Dataset excerpts
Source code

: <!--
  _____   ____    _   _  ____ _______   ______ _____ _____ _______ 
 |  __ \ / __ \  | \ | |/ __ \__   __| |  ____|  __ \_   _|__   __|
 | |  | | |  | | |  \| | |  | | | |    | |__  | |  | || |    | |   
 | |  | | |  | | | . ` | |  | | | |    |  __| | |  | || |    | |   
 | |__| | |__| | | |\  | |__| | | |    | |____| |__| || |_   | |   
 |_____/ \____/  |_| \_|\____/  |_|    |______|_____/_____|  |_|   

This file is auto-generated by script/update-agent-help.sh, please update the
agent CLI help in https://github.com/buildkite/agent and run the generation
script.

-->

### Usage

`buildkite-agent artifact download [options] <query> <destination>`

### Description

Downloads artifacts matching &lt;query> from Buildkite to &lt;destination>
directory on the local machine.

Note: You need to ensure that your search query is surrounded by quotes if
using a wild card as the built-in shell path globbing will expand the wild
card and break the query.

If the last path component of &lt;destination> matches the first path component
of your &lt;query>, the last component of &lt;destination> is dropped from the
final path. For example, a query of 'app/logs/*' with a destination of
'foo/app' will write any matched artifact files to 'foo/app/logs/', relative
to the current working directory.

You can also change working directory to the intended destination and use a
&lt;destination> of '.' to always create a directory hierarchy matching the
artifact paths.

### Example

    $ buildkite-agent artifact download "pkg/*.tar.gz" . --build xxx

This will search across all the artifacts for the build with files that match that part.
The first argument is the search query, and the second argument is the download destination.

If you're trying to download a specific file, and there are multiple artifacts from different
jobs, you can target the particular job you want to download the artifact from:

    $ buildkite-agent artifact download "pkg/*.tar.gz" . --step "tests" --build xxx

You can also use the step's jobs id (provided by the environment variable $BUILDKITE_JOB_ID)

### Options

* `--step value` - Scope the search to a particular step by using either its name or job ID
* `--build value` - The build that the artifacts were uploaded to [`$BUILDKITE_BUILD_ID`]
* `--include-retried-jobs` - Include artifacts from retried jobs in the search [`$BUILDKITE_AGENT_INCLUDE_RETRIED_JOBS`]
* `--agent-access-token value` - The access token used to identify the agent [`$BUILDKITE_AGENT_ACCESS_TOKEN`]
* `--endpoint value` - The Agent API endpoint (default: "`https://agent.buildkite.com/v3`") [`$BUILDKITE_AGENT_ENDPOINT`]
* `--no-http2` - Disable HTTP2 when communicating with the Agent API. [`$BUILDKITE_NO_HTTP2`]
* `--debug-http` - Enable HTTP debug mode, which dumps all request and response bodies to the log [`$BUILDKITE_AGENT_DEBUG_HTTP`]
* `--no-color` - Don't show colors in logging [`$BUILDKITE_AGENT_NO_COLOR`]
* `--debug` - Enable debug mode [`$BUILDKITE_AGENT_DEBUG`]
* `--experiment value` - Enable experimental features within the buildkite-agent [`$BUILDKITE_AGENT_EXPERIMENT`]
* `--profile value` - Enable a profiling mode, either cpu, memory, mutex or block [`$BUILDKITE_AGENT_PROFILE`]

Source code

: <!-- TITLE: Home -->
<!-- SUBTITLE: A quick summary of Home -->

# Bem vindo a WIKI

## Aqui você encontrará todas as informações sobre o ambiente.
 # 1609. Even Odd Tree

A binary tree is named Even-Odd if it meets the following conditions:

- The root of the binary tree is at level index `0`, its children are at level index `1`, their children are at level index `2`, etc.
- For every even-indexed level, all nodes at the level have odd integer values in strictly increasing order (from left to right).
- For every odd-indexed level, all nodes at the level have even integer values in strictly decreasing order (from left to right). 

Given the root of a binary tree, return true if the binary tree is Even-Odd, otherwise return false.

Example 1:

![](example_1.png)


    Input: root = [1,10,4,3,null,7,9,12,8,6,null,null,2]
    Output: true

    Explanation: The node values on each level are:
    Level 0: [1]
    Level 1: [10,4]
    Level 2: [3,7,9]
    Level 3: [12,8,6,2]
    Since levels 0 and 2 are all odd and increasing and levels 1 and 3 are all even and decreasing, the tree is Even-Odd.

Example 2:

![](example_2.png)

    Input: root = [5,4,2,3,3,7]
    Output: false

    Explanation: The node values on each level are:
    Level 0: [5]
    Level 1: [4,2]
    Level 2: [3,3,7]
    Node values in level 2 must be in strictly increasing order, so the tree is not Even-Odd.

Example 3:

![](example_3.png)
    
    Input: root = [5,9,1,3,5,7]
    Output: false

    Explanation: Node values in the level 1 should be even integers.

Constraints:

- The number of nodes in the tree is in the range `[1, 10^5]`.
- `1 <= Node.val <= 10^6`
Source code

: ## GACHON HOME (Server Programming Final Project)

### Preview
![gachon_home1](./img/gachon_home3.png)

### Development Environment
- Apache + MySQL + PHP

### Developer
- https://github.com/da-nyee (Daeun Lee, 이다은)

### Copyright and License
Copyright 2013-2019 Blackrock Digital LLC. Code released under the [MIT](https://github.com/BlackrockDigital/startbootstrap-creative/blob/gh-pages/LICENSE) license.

> **HOW TO COMPLETE THIS TASK**
Each entry above must be set down again without alteration.

> **THE COMPLETED TASK**
Source code

: <!--
  _____   ____    _   _  ____ _______   ______ _____ _____ _______ 
 |  __ \ / __ \  | \ | |/ __ \__   __| |  ____|  __ \_   _|__   __|
 | |  | | |  | | |  \| | |  | | | |    | |__  | |  | || |    | |   
 | |  | | |  | | | . ` | |  | | | |    |  __| | |  | || |    | |   
 | |__| | |__| | | |\  | |__| | | |    | |____| |__| || |_   | |   
 |_____/ \____/  |_| \_|\____/  |_|    |______|_____/_____|  |_|   

This file is auto-generated by script/update-agent-help.sh, please update the
agent CLI help in https://github.com/buildkite/agent and run the generation
script.

-->

### Usage

`buildkite-agent artifact download [options] <query> <destination>`

### Description

Downloads artifacts matching &lt;query> from Buildkite to &lt;destination>
directory on the local machine.

Note: You need to ensure that your search query is surrounded by quotes if
using a wild card as the built-in shell path globbing will expand the wild
card and break the query.

If the last path component of &lt;destination> matches the first path component
of your &lt;query>, the last component of &lt;destination> is dropped from the
final path. For example, a query of 'app/logs/*' with a destination of
'foo/app' will write any matched artifact files to 'foo/app/logs/', relative
to the current working directory.

You can also change working directory to the intended destination and use a
&lt;destination> of '.' to always create a directory hierarchy matching the
artifact paths.

### Example

    $ buildkite-agent artifact download "pkg/*.tar.gz" . --build xxx

This will search across all the artifacts for the build with files that match that part.
The first argument is the search query, and the second argument is the download destination.

If you're trying to download a specific file, and there are multiple artifacts from different
jobs, you can target the particular job you want to download the artifact from:

    $ buildkite-agent artifact download "pkg/*.tar.gz" . --step "tests" --build xxx

You can also use the step's jobs id (provided by the environment variable $BUILDKITE_JOB_ID)

### Options

* `--step value` - Scope the search to a particular step by using either its name or job ID
* `--build value` - The build that the artifacts were uploaded to [`$BUILDKITE_BUILD_ID`]
* `--include-retried-jobs` - Include artifacts from retried jobs in the search [`$BUILDKITE_AGENT_INCLUDE_RETRIED_JOBS`]
* `--agent-access-token value` - The access token used to identify the agent [`$BUILDKITE_AGENT_ACCESS_TOKEN`]
* `--endpoint value` - The Agent API endpoint (default: "`https://agent.buildkite.com/v3`") [`$BUILDKITE_AGENT_ENDPOINT`]
* `--no-http2` - Disable HTTP2 when communicating with the Agent API. [`$BUILDKITE_NO_HTTP2`]
* `--debug-http` - Enable HTTP debug mode, which dumps all request and response bodies to the log [`$BUILDKITE_AGENT_DEBUG_HTTP`]
* `--no-color` - Don't show colors in logging [`$BUILDKITE_AGENT_NO_COLOR`]
* `--debug` - Enable debug mode [`$BUILDKITE_AGENT_DEBUG`]
* `--experiment value` - Enable experimental features within the buildkite-agent [`$BUILDKITE_AGENT_EXPERIMENT`]
* `--profile value` - Enable a profiling mode, either cpu, memory, mutex or block [`$BUILDKITE_AGENT_PROFILE`]

Source code

: <!-- TITLE: Home -->
<!-- SUBTITLE: A quick summary of Home -->

# Bem vindo a WIKI

## Aqui você encontrará todas as informações sobre o ambiente.
 # 1609. Even Odd Tree

A binary tree is named Even-Odd if it meets the following conditions:

- The root of the binary tree is at level index `0`, its children are at level index `1`, their children are at level index `2`, etc.
- For every even-indexed level, all nodes at the level have odd integer values in strictly increasing order (from left to right).
- For every odd-indexed level, all nodes at the level have even integer values in strictly decreasing order (from left to right). 

Given the root of a binary tree, return true if the binary tree is Even-Odd, otherwise return false.

Example 1:

![](example_1.png)


    Input: root = [1,10,4,3,null,7,9,12,8,6,null,null,2]
    Output: true

    Explanation: The node values on each level are:
    Level 0: [1]
    Level 1: [10,4]
    Level 2: [3,7,9]
    Level 3: [12,8,6,2]
    Since levels 0 and 2 are all odd and increasing and levels 1 and 3 are all even and decreasing, the tree is Even-Odd.

Example 2:

![](example_2.png)

    Input: root = [5,4,2,3,3,7]
    Output: false

    Explanation: The node values on each level are:
    Level 0: [5]
    Level 1: [4,2]
    Level 2: [3,3,7]
    Node values in level 2 must be in strictly increasing order, so the tree is not Even-Odd.

Example 3:

![](example_3.png)
    
    Input: root = [5,9,1,3,5,7]
    Output: false

    Explanation: Node values in the level 1 should be even integers.

Constraints:

- The number of nodes in the tree is in the range `[1, 10^5]`.
- `1 <= Node.val <= 10^6`
Source code

: ## GACHON HOME (Server Programming Final Project)

### Preview
![gachon_home1](./img/gachon_home3.png)

### Development Environment
- Apache + MySQL + PHP

### Developer
- https://github.com/da-nyee (Daeun Lee, 이다은)

### Copyright and License
Copyright 2013-2019 Blackrock Digital LLC. Code released under the [MIT](https://github.com/BlackrockDigital/startbootstrap-creative/blob/gh-pages/LICENSE) license.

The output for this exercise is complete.